MEP, in alliance with the government-backed Century XXI Strategy and
the National Academy of Sciences, officially kicked off the
project’s second phase last Feb. 17.
The initiative began in 2007 and so far has included an exchange of
experiences with France, Colombia, Chile, Mexico and Panama, through
which Costa Rican education officials learned about programs such as
“La main à la pâte” and “Hands-on.” Thanks to inter-institutional
support, MEP has gone into a process of research and diagnosis that
would result in the eventual application of the science education
project for grades 1-6. In a conceptual state at this point,
officials hope the project will become a reality by incorporating it
into current science curricula.
The project is part of MEP’s quality of education critical focus,
which the ministry has been developing during the Arias
administration with the goal of strengthening the quality and
relevance of the country’s public education so that students acquire
and grow knowledge and also attain the sensitivity and competencies
necessary to have useful and fulfilling lives.
Dr. Gabriel Macaya Trejos, president of the National Academy of
Sciences and former rector of the University of Costa Rica (UCR), is
convinced that science education plays a key role in forming
intelligent, proactive and wholesome citizens.
Macaya’s proposal is to take science to citizens so that they can
have better tools, opportunities and skills for communication and
culture — and so that the visions and capabilities of individuals
can be transformed, favoring a better social and natural
environment.
As Macaya understands it, science is not a collection of facts, but
a toolbox of values, attitudes and practices. Scientific formation
also includes, he said, the ability to communicate knowledge and
acquire new skills to inform and form ourselves critically.
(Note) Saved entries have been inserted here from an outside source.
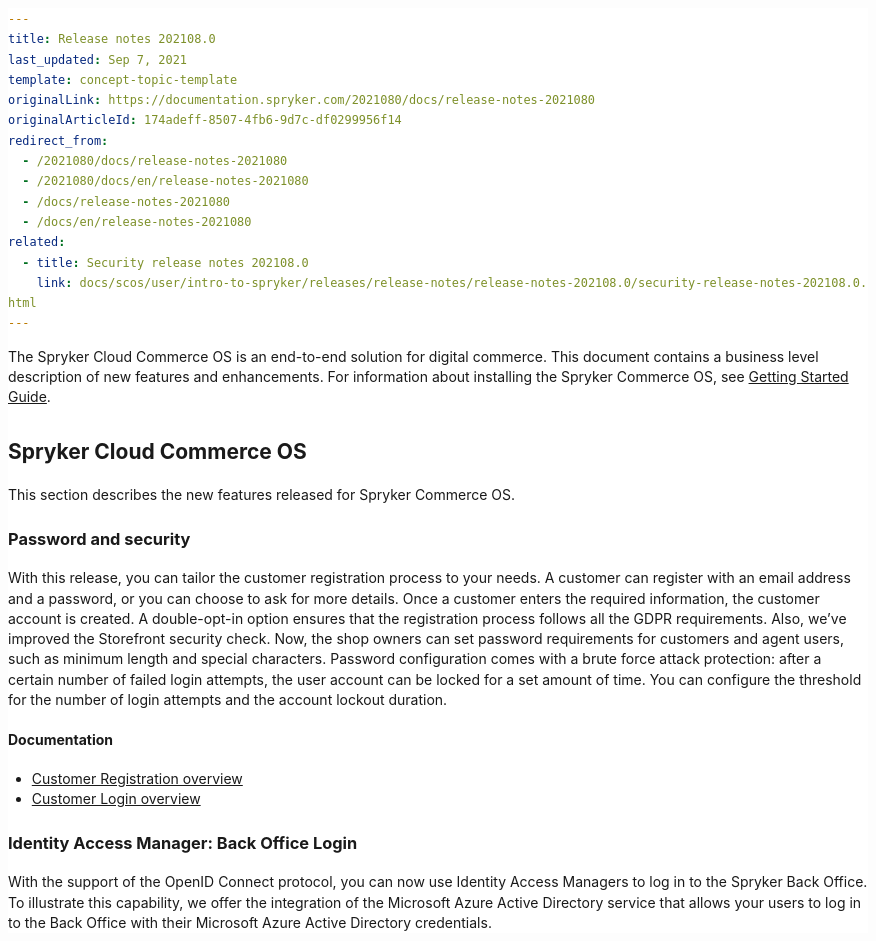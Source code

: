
 ```yaml
---
title: Release notes 202108.0
last_updated: Sep 7, 2021
template: concept-topic-template
originalLink: https://documentation.spryker.com/2021080/docs/release-notes-2021080
originalArticleId: 174adeff-8507-4fb6-9d7c-df0299956f14
redirect_from:
  - /2021080/docs/release-notes-2021080
  - /2021080/docs/en/release-notes-2021080
  - /docs/release-notes-2021080
  - /docs/en/release-notes-2021080
related:
  - title: Security release notes 202108.0
    link: docs/scos/user/intro-to-spryker/releases/release-notes/release-notes-202108.0/security-release-notes-202108.0.html
---
```


The Spryker Cloud Commerce OS is an end-to-end solution for digital commerce. This document contains a business level description of new features and enhancements.
For information about installing the Spryker Commerce OS, see [Getting Started Guide](/docs/scos/dev/developer-getting-started-guide.html).


## Spryker Cloud Commerce OS

This section describes the new features released for Spryker Commerce OS.

### Password and security

With this release, you can tailor the customer registration process to your needs. A customer can register with an email address and a password, or you can choose to ask for more details. Once a customer enters the required information, the customer account is created. A double-opt-in option ensures that the registration process follows all the GDPR requirements.
Also, we’ve improved the Storefront security check. Now, the shop owners can set password requirements for customers and agent users, such as minimum length and special characters.
Password configuration comes with a brute force attack protection: after a certain number of failed login attempts, the user account can be locked for a set amount of time. You can configure the threshold for the number of login attempts and the account lockout duration.

#### Documentation

* [Customer Registration overview](/docs/scos/user/features/202108.0/customer-account-management-feature-overview/customer-registration-overview.html)
* [Customer Login overview](/docs/scos/user/features/202108.0/customer-account-management-feature-overview/customer-login-overview.html)


### Identity Access Manager: Back Office Login

With the support of the OpenID Connect protocol, you can now use Identity Access Managers to log in to the Spryker Back Office. To illustrate this capability, we offer the integration of the Microsoft Azure Active Directory service that allows your users to log in to the Back Office with their Microsoft Azure Active Directory credentials.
Meanwhile, Education Minister Leonardo Garnier said that the science
education based on the exploration of knowledge project is an
important part of his office’s plans to improve educational quality
because it seeks a type of learning that is more compatible with the
needs of children and youths outside of the classroom.
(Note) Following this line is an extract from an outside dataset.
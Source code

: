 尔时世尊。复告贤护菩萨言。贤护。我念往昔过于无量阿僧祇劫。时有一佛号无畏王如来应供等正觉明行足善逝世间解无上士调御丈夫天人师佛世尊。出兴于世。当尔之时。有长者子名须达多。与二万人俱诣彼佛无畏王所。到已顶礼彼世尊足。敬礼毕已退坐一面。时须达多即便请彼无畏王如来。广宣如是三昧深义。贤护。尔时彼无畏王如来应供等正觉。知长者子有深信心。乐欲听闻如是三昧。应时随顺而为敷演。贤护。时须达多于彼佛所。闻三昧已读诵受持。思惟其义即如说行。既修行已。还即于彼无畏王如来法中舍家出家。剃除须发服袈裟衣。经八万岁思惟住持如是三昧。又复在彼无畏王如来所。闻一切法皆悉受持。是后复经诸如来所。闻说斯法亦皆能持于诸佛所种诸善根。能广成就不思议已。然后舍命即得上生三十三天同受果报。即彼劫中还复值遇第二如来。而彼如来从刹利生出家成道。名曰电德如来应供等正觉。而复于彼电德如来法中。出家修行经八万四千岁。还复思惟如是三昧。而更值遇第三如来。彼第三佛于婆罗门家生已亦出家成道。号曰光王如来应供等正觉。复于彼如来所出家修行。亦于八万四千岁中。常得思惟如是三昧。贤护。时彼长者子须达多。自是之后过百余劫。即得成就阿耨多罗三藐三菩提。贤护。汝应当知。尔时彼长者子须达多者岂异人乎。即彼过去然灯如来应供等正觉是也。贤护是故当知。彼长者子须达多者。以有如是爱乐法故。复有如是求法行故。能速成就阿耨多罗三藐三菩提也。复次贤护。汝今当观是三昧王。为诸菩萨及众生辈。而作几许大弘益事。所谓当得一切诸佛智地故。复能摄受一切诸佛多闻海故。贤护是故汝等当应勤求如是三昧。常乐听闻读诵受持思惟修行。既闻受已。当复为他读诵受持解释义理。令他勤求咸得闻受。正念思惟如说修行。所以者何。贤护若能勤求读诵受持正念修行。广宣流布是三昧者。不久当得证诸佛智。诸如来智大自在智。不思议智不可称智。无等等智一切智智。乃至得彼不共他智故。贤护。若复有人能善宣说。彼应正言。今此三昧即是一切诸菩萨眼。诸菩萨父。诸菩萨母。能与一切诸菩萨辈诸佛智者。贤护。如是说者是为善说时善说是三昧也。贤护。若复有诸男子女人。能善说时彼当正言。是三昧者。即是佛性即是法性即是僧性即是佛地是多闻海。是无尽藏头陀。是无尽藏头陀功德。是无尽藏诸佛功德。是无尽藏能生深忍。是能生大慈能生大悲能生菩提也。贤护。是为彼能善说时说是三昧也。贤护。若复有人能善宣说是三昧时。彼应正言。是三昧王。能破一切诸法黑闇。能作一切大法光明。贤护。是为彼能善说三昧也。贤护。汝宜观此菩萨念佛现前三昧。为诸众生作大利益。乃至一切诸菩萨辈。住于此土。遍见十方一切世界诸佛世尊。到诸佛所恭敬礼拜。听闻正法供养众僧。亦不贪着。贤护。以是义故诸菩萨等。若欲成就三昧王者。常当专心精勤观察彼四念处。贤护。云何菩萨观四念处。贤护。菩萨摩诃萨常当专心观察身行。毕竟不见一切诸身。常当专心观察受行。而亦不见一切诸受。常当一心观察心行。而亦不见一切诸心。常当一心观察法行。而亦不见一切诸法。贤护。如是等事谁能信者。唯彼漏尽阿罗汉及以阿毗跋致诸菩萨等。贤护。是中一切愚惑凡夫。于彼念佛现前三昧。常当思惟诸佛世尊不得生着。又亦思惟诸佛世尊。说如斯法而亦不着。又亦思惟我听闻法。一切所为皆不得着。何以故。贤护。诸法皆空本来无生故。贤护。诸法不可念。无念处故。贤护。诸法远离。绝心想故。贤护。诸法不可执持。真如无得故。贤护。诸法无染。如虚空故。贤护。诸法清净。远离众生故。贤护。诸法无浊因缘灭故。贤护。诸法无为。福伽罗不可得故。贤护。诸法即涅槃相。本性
“Teachers should be comfortable teaching their students biology by
getting them near it, that is, going to a tree, touching plants or
recreating in a museum the stories that have constituted what we are
today,” Garnier explained.
“Adequate scientific formation should allow citizens to understand
problems as critical as global warming or demographic changes,
improving energy efficiency, increasing agricultural productivity,
the elimination of diseases through prevention, or the protection of
natural resources — all topics that concern the planet’s sustainable
development challenges,” Macaya added.